====== DATA TO USE
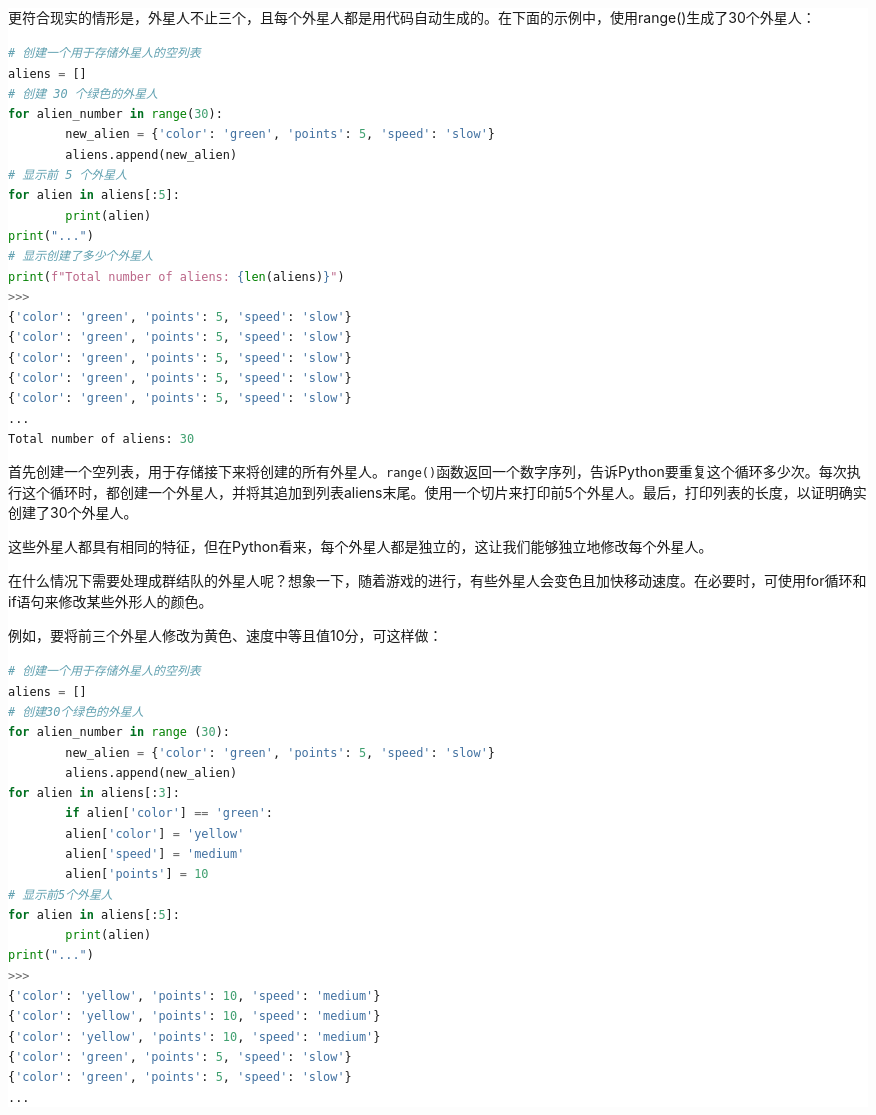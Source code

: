 更符合现实的情形是，外星人不止三个，且每个外星人都是用代码自动生成的。在下面的示例中，使用range()生成了30个外星人：

```python
# 创建⼀个⽤于存储外星⼈的空列表
aliens = []
# 创建 30 个绿⾊的外星⼈
for alien_number in range(30):
		new_alien = {'color': 'green', 'points': 5, 'speed': 'slow'}
		aliens.append(new_alien)
# 显⽰前 5 个外星⼈
for alien in aliens[:5]:
		print(alien)
print("...")
# 显⽰创建了多少个外星⼈
print(f"Total number of aliens: {len(aliens)}")
>>>
{'color': 'green', 'points': 5, 'speed': 'slow'}
{'color': 'green', 'points': 5, 'speed': 'slow'}
{'color': 'green', 'points': 5, 'speed': 'slow'}
{'color': 'green', 'points': 5, 'speed': 'slow'}
{'color': 'green', 'points': 5, 'speed': 'slow'}
...
Total number of aliens: 30
```

首先创建一个空列表，用于存储接下来将创建的所有外星人。`range()`函数返回一个数字序列，告诉Python要重复这个循环多少次。每次执行这个循环时，都创建一个外星人，并将其追加到列表aliens末尾。使用一个切片来打印前5个外星人。最后，打印列表的长度，以证明确实创建了30个外星人。

这些外星人都具有相同的特征，但在Python看来，每个外星人都是独立的，这让我们能够独立地修改每个外星人。

在什么情况下需要处理成群结队的外星人呢？想象一下，随着游戏的进行，有些外星人会变色且加快移动速度。在必要时，可使用for循环和if语句来修改某些外形人的颜色。

例如，要将前三个外星人修改为黄色、速度中等且值10分，可这样做：

```python
# 创建一个用于存储外星人的空列表
aliens = []
# 创建30个绿色的外星人
for alien_number in range (30):
		new_alien = {'color': 'green', 'points': 5, 'speed': 'slow'}
		aliens.append(new_alien)
for alien in aliens[:3]:
		if alien['color'] == 'green':
		alien['color'] = 'yellow'
		alien['speed'] = 'medium'
		alien['points'] = 10
# 显示前5个外星人
for alien in aliens[:5]:
		print(alien)
print("...")
>>>
{'color': 'yellow', 'points': 10, 'speed': 'medium'}
{'color': 'yellow', 'points': 10, 'speed': 'medium'}
{'color': 'yellow', 'points': 10, 'speed': 'medium'}
{'color': 'green', 'points': 5, 'speed': 'slow'}
{'color': 'green', 'points': 5, 'speed': 'slow'}
...
```

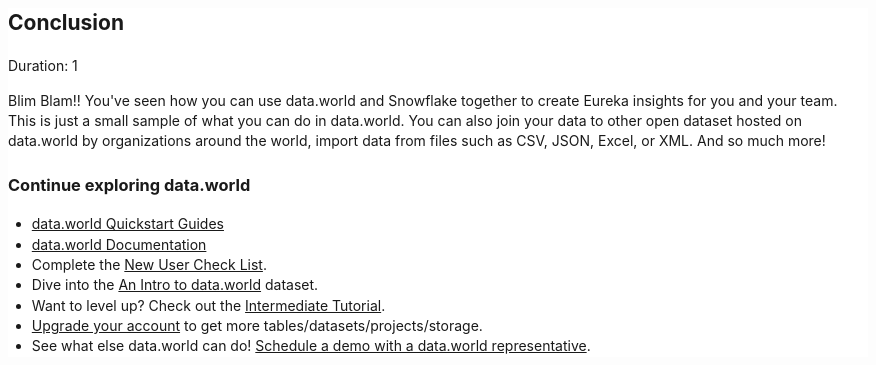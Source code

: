 

## Conclusion

Duration: 1

Blim Blam!! You've seen how you can use data.world and Snowflake together to create Eureka insights for you and your team. This is just a small sample of what you can do in data.world. You can also join your data to other open dataset hosted on data.world by organizations around the world, import data from files such as CSV, JSON, Excel, or XML. And so much more!

### Continue exploring data.world

* [data.world Quickstart Guides](https://docs.data.world/en/98378-base-platform-quickstart.html)
* [data.world Documentation](https://docs.data.world/?lang=en)
* Complete the [New User Check List](https://data.world/).
* Dive into the [An Intro to data.world](https://data.world/jonloyens/an-intro-to-dataworld-dataset) dataset.
* Want to level up? Check out the [Intermediate Tutorial](https://data.world/jonloyens/intermediate-data-world).
* [Upgrade your account](https://data.world/settings/billing) to get more tables/datasets/projects/storage.
* See what else data.world can do! [Schedule a demo with a data.world representative](https://data.world/product/schedule-a-demo/).
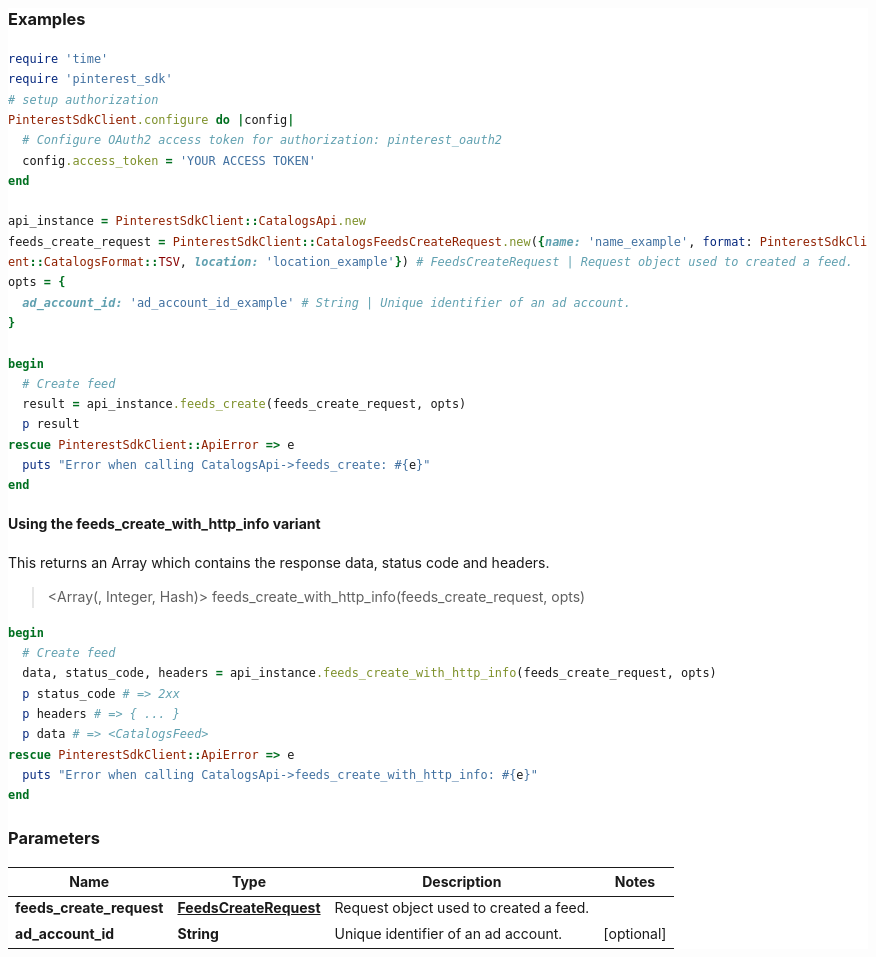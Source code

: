 ### Examples

```ruby
require 'time'
require 'pinterest_sdk'
# setup authorization
PinterestSdkClient.configure do |config|
  # Configure OAuth2 access token for authorization: pinterest_oauth2
  config.access_token = 'YOUR ACCESS TOKEN'
end

api_instance = PinterestSdkClient::CatalogsApi.new
feeds_create_request = PinterestSdkClient::CatalogsFeedsCreateRequest.new({name: 'name_example', format: PinterestSdkClient::CatalogsFormat::TSV, location: 'location_example'}) # FeedsCreateRequest | Request object used to created a feed.
opts = {
  ad_account_id: 'ad_account_id_example' # String | Unique identifier of an ad account.
}

begin
  # Create feed
  result = api_instance.feeds_create(feeds_create_request, opts)
  p result
rescue PinterestSdkClient::ApiError => e
  puts "Error when calling CatalogsApi->feeds_create: #{e}"
end
```

#### Using the feeds_create_with_http_info variant

This returns an Array which contains the response data, status code and headers.

> <Array(<CatalogsFeed>, Integer, Hash)> feeds_create_with_http_info(feeds_create_request, opts)

```ruby
begin
  # Create feed
  data, status_code, headers = api_instance.feeds_create_with_http_info(feeds_create_request, opts)
  p status_code # => 2xx
  p headers # => { ... }
  p data # => <CatalogsFeed>
rescue PinterestSdkClient::ApiError => e
  puts "Error when calling CatalogsApi->feeds_create_with_http_info: #{e}"
end
```

### Parameters

| Name | Type | Description | Notes |
| ---- | ---- | ----------- | ----- |
| **feeds_create_request** | [**FeedsCreateRequest**](FeedsCreateRequest.md) | Request object used to created a feed. |  |
| **ad_account_id** | **String** | Unique identifier of an ad account. | [optional] |
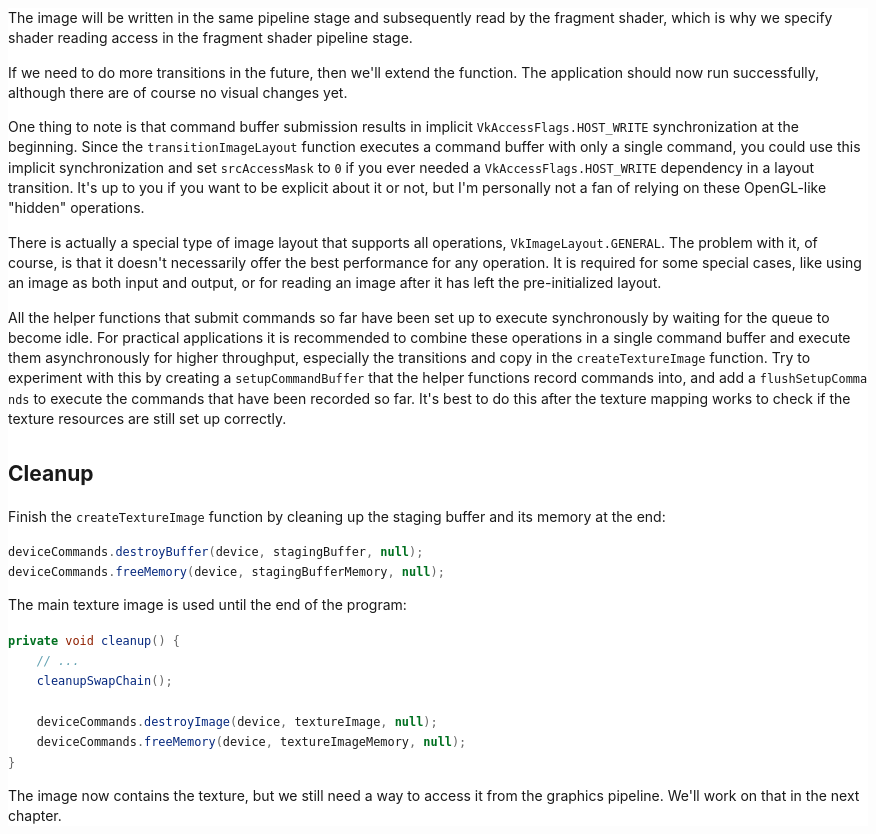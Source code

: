 The image will be written in the same pipeline stage and subsequently read by the fragment shader, which is why we specify shader reading access in the fragment shader pipeline stage.

If we need to do more transitions in the future, then we'll extend the function. The application should now run successfully, although there are of course no visual changes yet.

One thing to note is that command buffer submission results in implicit `VkAccessFlags.HOST_WRITE` synchronization at the beginning. Since the `transitionImageLayout` function executes a command buffer with only a single command, you could use this implicit synchronization and set `srcAccessMask` to `0` if you ever needed a `VkAccessFlags.HOST_WRITE` dependency in a layout transition. It's up to you if you want to be explicit about it or not, but I'm personally not a fan of relying on these OpenGL-like "hidden" operations.

There is actually a special type of image layout that supports all operations, `VkImageLayout.GENERAL`. The problem with it, of course, is that it doesn't necessarily offer the best performance for any operation. It is required for some special cases, like using an image as both input and output, or for reading an image after it has left the pre-initialized layout.

All the helper functions that submit commands so far have been set up to execute synchronously by waiting for the queue to become idle. For practical applications it is recommended to combine these operations in a single command buffer and execute them asynchronously for higher throughput, especially the transitions and copy in the `createTextureImage` function. Try to experiment with this by creating a `setupCommandBuffer` that the helper functions record commands into, and add a `flushSetupCommands` to execute the commands that have been recorded so far. It's best to do this after the texture mapping works to check if the texture resources are still set up correctly.

## Cleanup

Finish the `createTextureImage` function by cleaning up the staging buffer and its memory at the end:

```java
deviceCommands.destroyBuffer(device, stagingBuffer, null);
deviceCommands.freeMemory(device, stagingBufferMemory, null);
```

The main texture image is used until the end of the program:

```java
private void cleanup() {
    // ...
    cleanupSwapChain();

    deviceCommands.destroyImage(device, textureImage, null);
    deviceCommands.freeMemory(device, textureImageMemory, null);
}
```

The image now contains the texture, but we still need a way to access it from the graphics pipeline. We'll work on that in the next chapter.
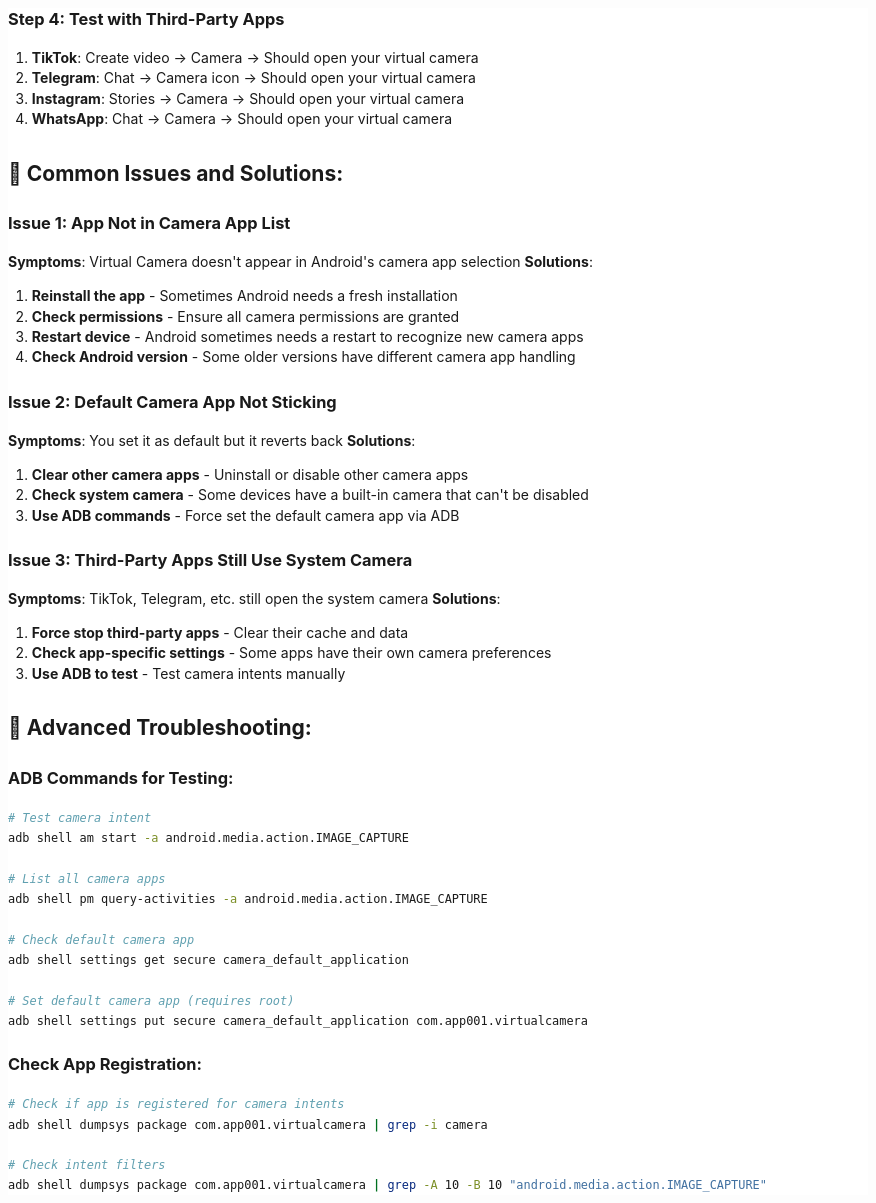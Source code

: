 ### **Step 4: Test with Third-Party Apps**
1. **TikTok**: Create video → Camera → Should open your virtual camera
2. **Telegram**: Chat → Camera icon → Should open your virtual camera
3. **Instagram**: Stories → Camera → Should open your virtual camera
4. **WhatsApp**: Chat → Camera → Should open your virtual camera

## 🐛 **Common Issues and Solutions:**

### **Issue 1: App Not in Camera App List**
**Symptoms**: Virtual Camera doesn't appear in Android's camera app selection
**Solutions**:
1. **Reinstall the app** - Sometimes Android needs a fresh installation
2. **Check permissions** - Ensure all camera permissions are granted
3. **Restart device** - Android sometimes needs a restart to recognize new camera apps
4. **Check Android version** - Some older versions have different camera app handling

### **Issue 2: Default Camera App Not Sticking**
**Symptoms**: You set it as default but it reverts back
**Solutions**:
1. **Clear other camera apps** - Uninstall or disable other camera apps
2. **Check system camera** - Some devices have a built-in camera that can't be disabled
3. **Use ADB commands** - Force set the default camera app via ADB

### **Issue 3: Third-Party Apps Still Use System Camera**
**Symptoms**: TikTok, Telegram, etc. still open the system camera
**Solutions**:
1. **Force stop third-party apps** - Clear their cache and data
2. **Check app-specific settings** - Some apps have their own camera preferences
3. **Use ADB to test** - Test camera intents manually

## 🔧 **Advanced Troubleshooting:**

### **ADB Commands for Testing:**
```bash
# Test camera intent
adb shell am start -a android.media.action.IMAGE_CAPTURE

# List all camera apps
adb shell pm query-activities -a android.media.action.IMAGE_CAPTURE

# Check default camera app
adb shell settings get secure camera_default_application

# Set default camera app (requires root)
adb shell settings put secure camera_default_application com.app001.virtualcamera
```

### **Check App Registration:**
```bash
# Check if app is registered for camera intents
adb shell dumpsys package com.app001.virtualcamera | grep -i camera

# Check intent filters
adb shell dumpsys package com.app001.virtualcamera | grep -A 10 -B 10 "android.media.action.IMAGE_CAPTURE"
```

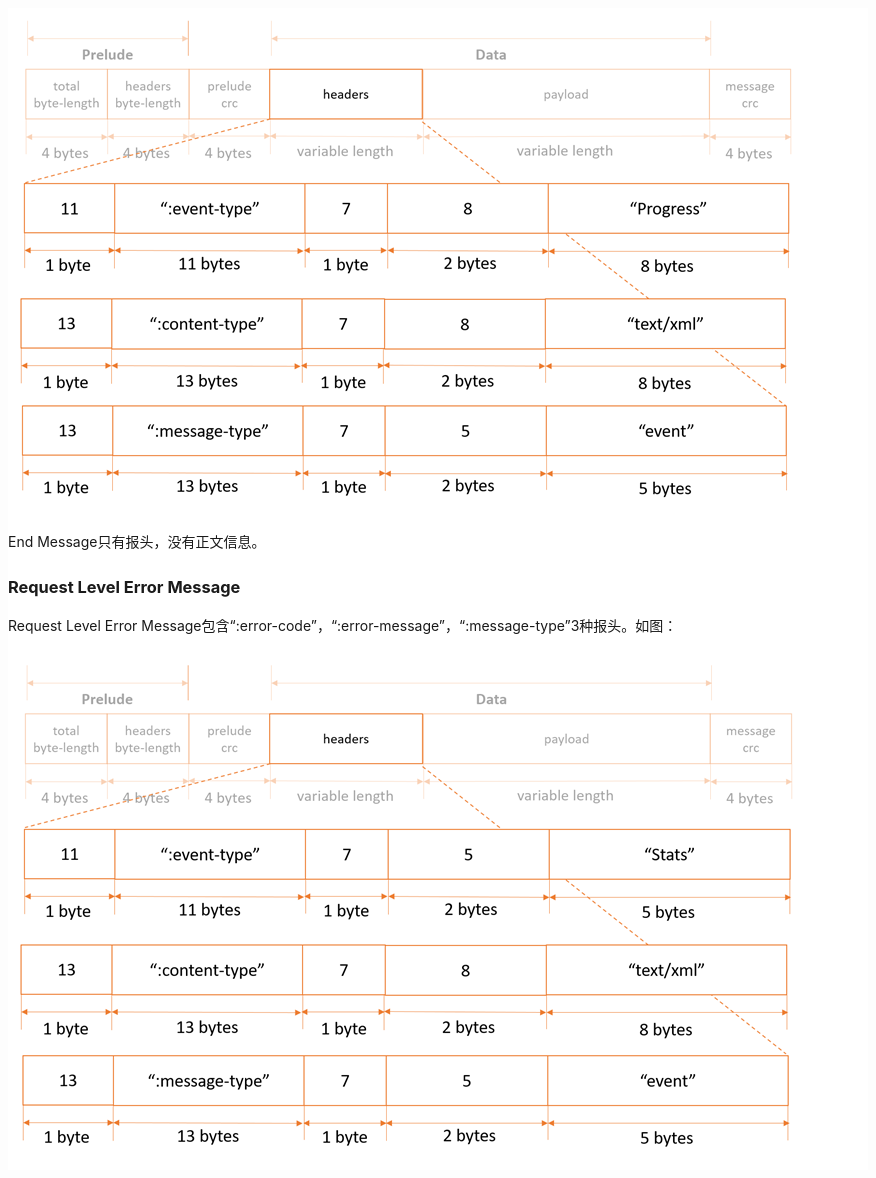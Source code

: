![End Message](../../../../../../image/Object-Storage-Service/OSS-182.png)

End Message只有报头，没有正文信息。

### Request Level Error Message

Request Level Error Message包含“:error-code”，“:error-message”，“:message-type”3种报头。如图：

![Request Level Error Message Message](../../../../../../image/Object-Storage-Service/OSS-183.png)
============
▸ **EXERCISE INSTRUCTIONS**
Look through the material above for the word "created" and copy every line that has it.

▸ **YOUR SOLUTION**
feeds_create_request = PinterestSdkClient::CatalogsFeedsCreateRequest.new({name: 'name_example', format: PinterestSdkClient::CatalogsFormat::TSV, location: 'location_example'}) # FeedsCreateRequest | Request object used to created a feed.
| **feeds_create_request** | [**FeedsCreateRequest**](FeedsCreateRequest.md) | Request object used to created a feed. |  |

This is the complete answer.